Literatura

Lejana Buenos Aires (6ª entrega)

Por Redacción Pilar a Diario 26 de noviembre de 2021 - 07:53

Por Mauro Peverelli

A veces sólo camino. Tomo una calle. La Diagonal Norte, por ejemplo. Hasta la plaza. Bajo por Bolívar hasta San Telmo. Es un día hermoso. La primavera explota en cada brote que verdea los árboles en las calles, o en las plantas que se precipitan desde ventanas y balcones. Una hilera de ciclistas baja por Bolívar. Llego a la avenida Belgrano. Doblo y camino hasta Defensa. Cuando llego al convento de Santo Domingo me quedo mirando el mausoleo donde descansan los restos del general Belgrano. ¿Cómo se hizo la patria? Es la pregunta que surge, cuando se está en estos lugares. Hay mucho tránsito en la avenida. Un concierto repentino de bocinas estalla en una esquina. Revive la antigua disputa entre taxistas y colectiveros.

Hombres y mujeres andrajosos. Tierra en las orejas, en la boca y en los ojos. El puño apretado a las lanzas, a las bayonetas y pistolones, o simplemente a las empuñaduras cuarteadas de facones improvisados con el hierro de viejas limas devastadas con la piedra.
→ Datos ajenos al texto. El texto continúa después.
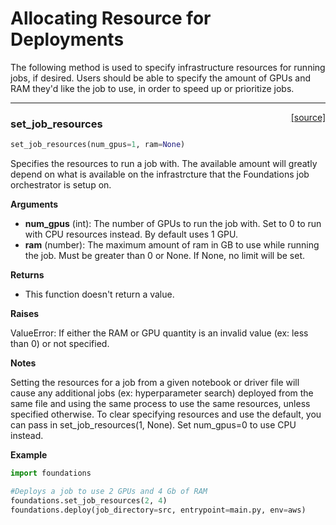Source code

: <h1>Allocating Resource for Deployments</h1>
The following method is used to specify infrastructure resources for running jobs, if desired. Users should be able to specify the amount of GPUs and RAM they'd like the job to use, in order to speed up or prioritize jobs.

---
<span style="float:right;">[[source]](https://github.com/DeepLearnI/foundations/blob/master/foundations_contrib/set_job_resources.py#L11)</span>

### set_job_resources


```python
set_job_resources(num_gpus=1, ram=None)
```



Specifies the resources to run a job with. The available amount will greatly depend on what is available on the infrastrcture that the Foundations job orchestrator is setup on.

__Arguments__

- __num_gpus__ (int): The number of GPUs to run the job with.  Set to 0 to run with CPU resources instead.  By default uses 1 GPU.
- __ram__ (number): The maximum amount of ram in GB to use while running the job. Must be greater than 0 or None.  If None, no limit will be set.

__Returns__

- This function doesn't return a value.

__Raises__

ValueError: If either the RAM or GPU quantity is an invalid value (ex: less than 0) or not specified.

__Notes__

Setting the resources for a job from a given notebook or driver file will cause any additional jobs (ex: hyperparameter search) deployed from the same file and using the same process to use the same resources, unless specified otherwise.
To clear specifying resources and use the default, you can pass in set_job_resources(1, None).  Set num_gpus=0 to use CPU instead.

__Example__

```python
import foundations

#Deploys a job to use 2 GPUs and 4 Gb of RAM
foundations.set_job_resources(2, 4)
foundations.deploy(job_directory=src, entrypoint=main.py, env=aws)
```



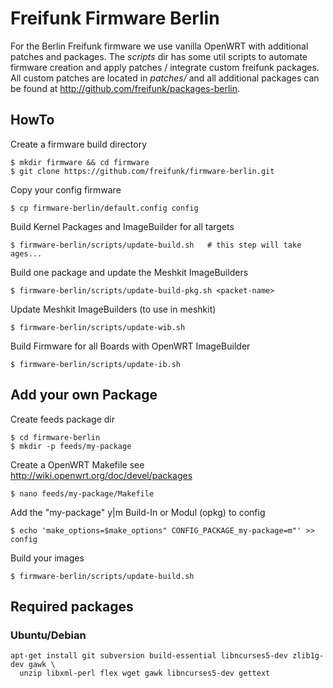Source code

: Freifunk Firmware Berlin
========================

For the Berlin Freifunk firmware we use vanilla OpenWRT with additional patches
and packages. The *scripts* dir has some util scripts to automate firmware
creation and apply patches / integrate custom freifunk packages. All custom
patches are located in *patches/* and all additional packages can be found at
http://github.com/freifunk/packages-berlin.

HowTo
-----

Create a firmware build directory
```
$ mkdir firmware && cd firmware
$ git clone https://github.com/freifunk/firmware-berlin.git
```

Copy your config firmware
```
$ cp firmware-berlin/default.config config
```

Build Kernel Packages and ImageBuilder for all targets
```
$ firmware-berlin/scripts/update-build.sh   # this step will take ages...
```

Build one package and update the Meshkit ImageBuilders
```
$ firmware-berlin/scripts/update-build-pkg.sh <packet-name>
```

Update Meshkit ImageBuilders (to use in meshkit)
```
$ firmware-berlin/scripts/update-wib.sh
```

Build Firmware for all Boards with OpenWRT ImageBuilder
```
$ firmware-berlin/scripts/update-ib.sh
```


Add your own Package
--------------------

Create feeds package dir
```
$ cd firmware-berlin
$ mkdir -p feeds/my-package
```

Create a OpenWRT Makefile see http://wiki.openwrt.org/doc/devel/packages
```
$ nano feeds/my-package/Makefile
```

Add the "my-package" y|m Build-In or Modul (opkg) to config
```
$ echo 'make_options=$make_options" CONFIG_PACKAGE_my-package=m"' >> config
```

Build your images
```
$ firmware-berlin/scripts/update-build.sh
```


## Required packages
### Ubuntu/Debian
```
apt-get install git subversion build-essential libncurses5-dev zlib1g-dev gawk \
  unzip libxml-perl flex wget gawk libncurses5-dev gettext
```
Ahí va el general Belgrano, por inhóspitos caminos pedregosos. Un abogado, un contador que había estudiado en Salamanca. El abismado cielo de la puna de techo en noches de campaña. Había creado la bandera. Juntó los colores borbones y le dio una insignia a cada soldado para que pudieran distinguirse del enemigo. El manco Paz cuenta, en sus memorias, que en Ayohuma, el trapo que había sido bandera, que había sido blanco y celeste en la punta de cada lanza, se había desteñido por la larga exposición al sol, a la intemperie. El pequeño grupo de hombres, que formaban su tropa, arremete contra el ejército realista. El enemigo ve los trapos blancos atados en las lanzas, y piensa que los argentinos vienen a rendirse. La batalla es una confusión, un desmadre, una locura.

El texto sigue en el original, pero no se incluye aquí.